Workflow files in trusted repos would target this with runs-on: native.

Host Packages

The runner needs nix and basic tools available:

hostPackages = with pkgs; [
  bash
  coreutils
  curl
  gawk
  gitMinimal
  gnused
  nodejs
  wget
  nix
];

Security Analysis

What the runner CAN access

  • Nix store — Can read and write derivations. This is the whole point; harmonia serves the store to all hosts.
  • Network — Full network access during job execution.
  • World-readable files — Standard for any process on the system.

What the runner CANNOT access

  • Cache signing key/run/secrets/cache-secret is mode 0400 root-owned. Harmonia signs derivations on serve, not on store write.
  • Vault AppRole credentials/var/lib/vault/approle/ is root-owned.
  • Other vault secrets — All in /run/secrets/ with restrictive permissions.

Mitigations

  • Trusted repos only — Forgejo runner scoping restricts which repos can submit jobs. Only repos we control should have access.
  • DynamicUser — The runner uses systemd DynamicUser, so no persistent user account. Each invocation gets an ephemeral UID.
  • Separate instance — Container-based jobs (untrusted repos) remain on actions1 and never get host access.

Accepted Risks

  • A compromised trusted repo could inject bad derivations into the nix store/cache. This is an accepted risk since those repos already have deploy access to production hosts.
  • Jobs can consume host resources (CPU, memory, disk).
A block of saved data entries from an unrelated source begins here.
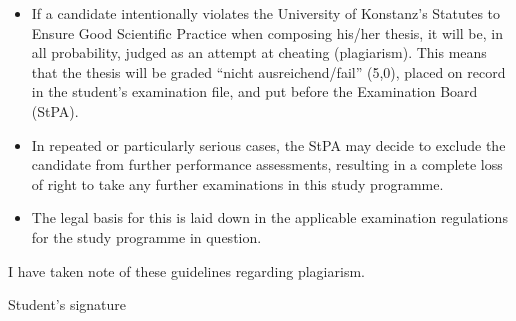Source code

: {\begin{itemize}[label=\color{kon4}--, leftmargin=1.45cm, labelsep=0.45cm]
\item If a candidate intentionally violates the University of Konstanz's Statutes to Ensure Good Scientific Practice when composing his/her thesis, it will be, in all probability, judged as an attempt at cheating (plagiarism). This means that the thesis will be graded \enquote{nicht ausreichend/fail} (5,0), placed on record in the student's examination file, and put before the Examination Board (StPA).

\item In repeated or particularly serious cases, the StPA may decide to exclude the candidate from further performance assessments, resulting in a complete loss of right to take any further examinations in this study programme.

\item The legal basis for this is laid down in the applicable examination regulations for the study programme in question.
\end{itemize}

I have taken note of these guidelines regarding plagiarism.

\vspace{0.75cm}

\begin{minipage}{0.3\textwidth}


\end{minipage}\begin{minipage}{0.1\textwidth}
     \phantom{a}
\end{minipage}\begin{minipage}{0.6\textwidth}


    \raggedleft Student's signature
\end{minipage}
}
The runner.capacity setting limits concurrent jobs.

Implementation

1. NixOS Configuration

File: hosts/nix-cache02/actions-runner.nix

Add a second instance alongside the existing overrides:

{ pkgs, ... }:
{
  # ... existing actions1 overrides ...

  services.gitea-actions-runner.instances.actions2 = {
    enable = true;
    name = "nix-cache02-native";
    url = "https://code.t-juice.club";
    tokenFile = "/run/secrets/forgejo-runner-token-native";
    labels = [ "native:host" ];
    hostPackages = with pkgs; [
      bash coreutils curl gawk gitMinimal gnused nodejs wget nix
    ];
    settings = {
      runner.capacity = 4;
      cache = {
        enabled = true;
        dir = "/var/lib/gitea-runner/actions2/cache";
      };
    };
  };
}

2. Vault Secret

The native runner needs its own registration token (separate from actions1):

  • Add hosts/nix-cache02/forgejo-runner-token-native to terraform/vault/secrets.tf
  • Add forgejo_runner_token_native variable to terraform/vault/variables.tf
  • Add vault secret config in actions-runner.nix pointing to the new path

3. Forgejo Setup

  1. Generate a new runner token in Forgejo, scoped to trusted repos only
  2. Store in Vault: bao kv put secret/hosts/nix-cache02/forgejo-runner-token-native token=<token>
  3. Set the tfvar and run tofu apply in terraform/vault/

4. Example Workflow

In a trusted repo (e.g. nixos-exporter):

name: Build
on: [push]
jobs:
  build:
    runs-on: native
    steps:
      - uses: actions/checkout@v4
      - run: nix build

Open Questions

  • Should hostPackages include additional tools (e.g. cachix, nix-prefetch-*)?
  • Should we set resource limits on the runner (systemd MemoryMax, CPUQuota)?
  • Do we want a separate capacity for the native runner vs container runner, or is 4 fine for both?